Principali misure del decreto Caivano

Il decreto contempla una serie di misure multidimensionali, tra le quali assumono un particolare rilievo quelle dedicate ai minori.

Daspo urbano: il provvedimento lo estende a coloro che hanno compiuto gli anni 14. Viene introdotto anche il Daspo Willy per contrastare i fenomeni di movida violenta.

Lotta ai reati in materia di sostanze stupefacenti e di armi. Più elevate le sanzioni per il porto d’armi e lo spaccio di sostanze stupefacenti, per il quale la pena massima sale a cinque anni. Introdotto il reato di pubblica intimidazione attraverso luso delle armi, che viene punito con il carcere da tre a otto anni.

Prevenzione della violenza giovanile anche tramite l’avviso orale, che vale per i minori maggiori di 14 anni.

Divieti per dispositivi di telecomunicazioni e sistemi informatici: per chi ha violato l’avviso orale viene previsto il divieto di utilizzo di dispositivi di comunicazione.

Ammonimento per i minori di età compresa tra i 12e i 14 anni qualora commettano gravi reati.

Il processo penale minorile viene riformato. Previste nuove misure di natura cautelare e percorsi di rieducazione.

Regole nuove per i minori coinvolti in reati di particolare gravità come quelli relativi al traffico di sostanze stupefacenti o mafia. Rafforzata nel contempo la sicurezza all’interno degli istituti penali per i minorenni.

Viene ampliata lofferta educativa all’interno delle scuole meridionali e vengono adottate nuove misure al fine di contrastare il fenomeno dell’abbandono scolastico.

A tutela dei minori che utilizzano dispositivi informatici viene introdotto l’obbligo, a carico dei siti pornografici, di adottare i sistemi che consentano di accertare la maggiore età dell’utente.

Durante il processo di conversione in legge, il testo originario del Decreto Caivano è stato modificato per migliorare l’efficacia delle misure proposte e rispondere alle critiche e ai suggerimenti emersi dal dibattito pubblico e parlamentare.

Il decreto, nella sua versione convertita in legge con modifiche, rappresenta un tentativo significativo di affrontare problemi complessi di criminalità e degrado urbano attraverso un approccio integrato e multidimensionale.
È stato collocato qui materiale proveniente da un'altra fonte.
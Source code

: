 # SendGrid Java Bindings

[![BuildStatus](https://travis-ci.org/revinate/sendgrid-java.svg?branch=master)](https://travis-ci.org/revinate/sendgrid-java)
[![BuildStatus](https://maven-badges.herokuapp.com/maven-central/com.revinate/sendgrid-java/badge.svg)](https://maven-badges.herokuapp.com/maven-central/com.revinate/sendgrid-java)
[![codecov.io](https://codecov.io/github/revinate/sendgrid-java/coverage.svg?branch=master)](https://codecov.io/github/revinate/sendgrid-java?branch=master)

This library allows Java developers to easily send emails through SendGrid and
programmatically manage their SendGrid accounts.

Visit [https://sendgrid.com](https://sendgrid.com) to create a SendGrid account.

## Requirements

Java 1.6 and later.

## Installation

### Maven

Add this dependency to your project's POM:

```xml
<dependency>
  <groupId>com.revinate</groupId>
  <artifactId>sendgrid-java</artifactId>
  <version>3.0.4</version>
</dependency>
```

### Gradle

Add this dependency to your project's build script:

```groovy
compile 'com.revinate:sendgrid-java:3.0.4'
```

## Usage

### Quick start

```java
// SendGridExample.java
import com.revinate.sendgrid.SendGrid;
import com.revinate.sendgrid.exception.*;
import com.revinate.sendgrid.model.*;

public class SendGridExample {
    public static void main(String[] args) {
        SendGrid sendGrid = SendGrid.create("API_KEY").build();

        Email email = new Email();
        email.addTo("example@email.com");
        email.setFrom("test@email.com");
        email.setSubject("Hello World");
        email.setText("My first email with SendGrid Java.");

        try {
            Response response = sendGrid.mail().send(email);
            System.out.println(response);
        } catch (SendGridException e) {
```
Le modifiche apportate durante il processo legislativo hanno migliorato il testo originale.

Sono stati introdotti meccanismi di partecipazione attiva delle comunità locali nella pianificazione e nell’attuazione degli interventi.

È stata rafforzata la tutela dei diritti civili dei residenti, con l’introduzione di garanzie per evitare abusi.

Viene previsto un potenziamento del supporto psicologico e sociale per le vittime di reati e per i minori coinvolti in situazioni di rischio.

Implicazioni per le comunità interessate

La versione definitiva del Decreto Caivano ha indubbie e significative implicazioni per le comunità coinvolte.

Le misure adottate mirano a migliorare la sicurezza pubblica e a ridurre il crimine nelle aree colpite. L’aumento della presenza delle forze dell’ordine e l’uso di tecnologie avanzate contribuiscono a un controllo più efficace del territorio.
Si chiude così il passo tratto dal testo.